Denys88 / rl_games

RL implementations
MIT License
820 stars 138 forks source link

Can not reproduce SMAC results. #222

Closed ZiyiLiubird closed 1 year ago

ZiyiLiubird commented 1 year ago

Hello, I can not reproduce the smac experimental results, e.g, corridor and 3m, illustrated in "https://github.com/Denys88/rl_games/blob/master/docs/SMAC.md" with the same hyper-parameters.

It seems that IPPO can't learn meaningful policies even in 3m (and corridor) after 10M steps, and the win rate is lower than 0.2 from beginning to end.

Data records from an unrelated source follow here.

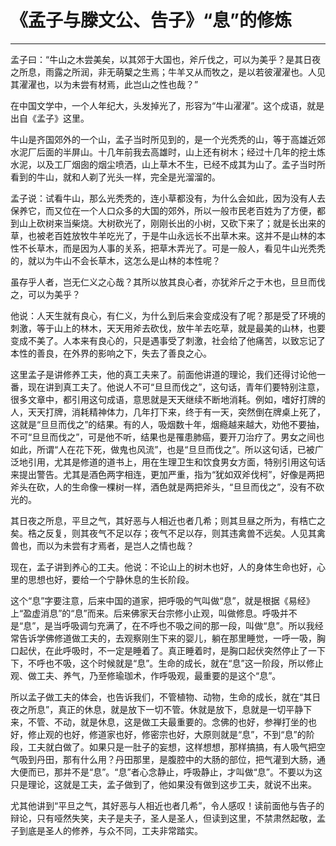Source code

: # 《孟子与滕文公、告子》“息”的修炼

------

孟子曰：“牛山之木尝美矣，以其郊于大国也，斧斤伐之，可以为美乎？是其日夜之所息，雨露之所润，非无萌櫱之生焉；牛羊又从而牧之，是以若彼濯濯也。人见其濯濯也，以为未尝有材焉，此岂山之性也哉？”

在中国文学中，一个人年纪大，头发掉光了，形容为“牛山濯濯”。这个成语，就是出自《孟子》这里。

牛山是齐国郊外的一个山，孟子当时所见到的，是一个光秃秃的山，等于高雄近郊水泥厂后面的半屏山。十几年前我去高雄时，山上还有树木；经过十几年的挖土炼水泥，以及工厂烟囱的烟尘喷洒，山上草木不生，已经不成其为山了。孟子当时所看到的牛山，就和人剃了光头一样，完全是光溜溜的。

孟子说：试看牛山，那么光秃秃的，连小草都没有，为什么会如此，因为没有人去保养它，而又位在一个人口众多的大国的郊外，所以一般市民老百姓为了方便，都到山上砍树来当柴烧。大树砍光了，刚刚长出的小树，又砍下来了；就是长出来的草，也被老百姓放牧牛羊吃光了，于是牛山永远长不出草木来。这并不是山林的本性不长草木，而是因为人事的关系，把草木弄光了。可是一般人，看见牛山光秃秃的，就以为牛山不会长草木，这怎么是山林的本性呢？

虽存乎人者，岂无仁义之心哉？其所以放其良心者，亦犹斧斤之于木也，旦旦而伐之，可以为美乎？

他说：人天生就有良心，有仁义，为什么到后来会变成没有了呢？那是受了环境的刺激，等于山上的林木，天天用斧去砍伐，放牛羊去吃草，就是最美的山林，也要变成不美了。人本来有良心的，只是遇事受了刺激，社会给了他痛苦，以致忘记了本性的善良，在外界的影响之下，失去了善良之心。

这里孟子是讲修养工夫，他的真工夫来了。前面他讲道的理论，我们还得讨论他一番，现在讲到真工夫了。他说人不可“旦旦而伐之”，这句话，青年们要特别注意，很多文章中，都引用这句成语，意思就是天天继续不断地消耗。例如，嗜好打牌的人，天天打牌，消耗精神体力，几年打下来，终于有一天，突然倒在牌桌上死了，这就是“旦旦而伐之”的结果。有的人，吸烟数十年，烟瘾越来越大，劝他不要抽，不可“旦旦而伐之”，可是他不听，结果也是罹患肺癌，要开刀治疗了。男女之间也如此，所谓“人在花下死，做鬼也风流”，也是“旦旦而伐之”。所以这句话，已被广泛地引用，尤其是修道的道书上，用在生理卫生和饮食男女方面，特别引用这句话来提出警告。尤其是酒色两字相连，更加严重，指为“犹如双斧伐柯”，好像是两把斧头在砍，人的生命像一棵树一样，酒色就是两把斧头，“旦旦而伐之”，没有不砍光的。

其日夜之所息，平旦之气，其好恶与人相近也者几希；则其旦昼之所为，有梏亡之矣。梏之反复，则其夜气不足以存；夜气不足以存，则其违禽兽不远矣。人见其禽兽也，而以为未尝有才焉者，是岂人之情也哉？

现在，孟子讲到养心的工夫。他说：不论山上的树木也好，人的身体生命也好，心里的思想也好，要给一个宁静休息的生长阶段。

这个“息”字要注意，后来中国的道家，把呼吸的气叫做“息”，就是根据《易经》上“盈虚消息”的“息”而来。后来佛家天台宗修小止观，叫做修息。呼吸并不是“息”，是当呼吸调匀充满了，在不呼也不吸之间的那一段，叫做“息”。所以我经常告诉学佛修道做工夫的，去观察刚生下来的婴儿，躺在那里睡觉，一呼一吸，胸口起伏，在此呼吸时，不一定是睡着了。真正睡着时，是胸口起伏突然停止了一下下，不呼也不吸，这个时候就是“息”。生命的成长，就在“息”这一阶段，所以修止观、做工夫、养气，乃至修瑜珈术，作呼吸观，最重要的是这个“息”。

所以孟子做工夫的体会，也告诉我们，不管植物、动物，生命的成长，就在“其日夜之所息”，真正的休息，就是放下一切不管。休就是放下，息就是一切平静下来，不管、不动，就是休息，这是做工夫最重要的。念佛的也好，参禅打坐的也好，修止观的也好，修道家也好，修密宗也好，大原则就是“息”，不到“息”的阶段，工夫就白做了。如果只是一肚子的妄想，这样想想，那样搞搞，有人吸气把空气吸到丹田，那有什么用？丹田那里，是腹腔中的大肠的部位，把气灌到大肠，通大便而已，那并不是“息”。“息”者心念静止，呼吸静止，才叫做“息”。不要以为这只是理论，这就是工夫，孟子做到了，他如果没有做到这步工夫，就说不出来。

尤其他讲到“平旦之气，其好恶与人相近也者几希”，令人感叹！读前面他与告子的辩论，只有哑然失笑，夫子是夫子，圣人是圣人，但读到这里，不禁肃然起敬，孟子到底是圣人的修养，与众不同，工夫非常踏实。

Denys88 commented 1 year ago

Hi, It sounds strange. Btw original paper was using TF implementation. I'll try to find that checkpoint. But 3m should be solved in less than 2 minute with much less steps.

Denys88 commented 1 year ago

https://github.com/Denys88/rl_games/tree/0871084d8d95954fa165dbe93eadb54773b7a36a this commit was used in paper ( tensorflow 1 implementation) You should be able to reproduce it.

For the pytorh Ill install smac envs on the weekends and will take a look what is wrong.

ZiyiLiubird commented 1 year ago

Thanks a lot! I'm looking forward to hearing back from you.

Denys88 commented 1 year ago

@ZiyiLiubird everything is fixed. There were a small issue with reporting rewards. Thanks! Please take a look at different configs. BUT if you want to get exact same results as in paper you need to use old implementation with TensorFlow. I used conv1d. In this tests I tried to use mlp + lstm and different env configurations. It would be really nice if someone find good configurations in pytorch with central value too.

ZiyiLiubird commented 1 year ago

Hi @Denys88 Thank you for your patience and advice, and for bringing such an excellent work!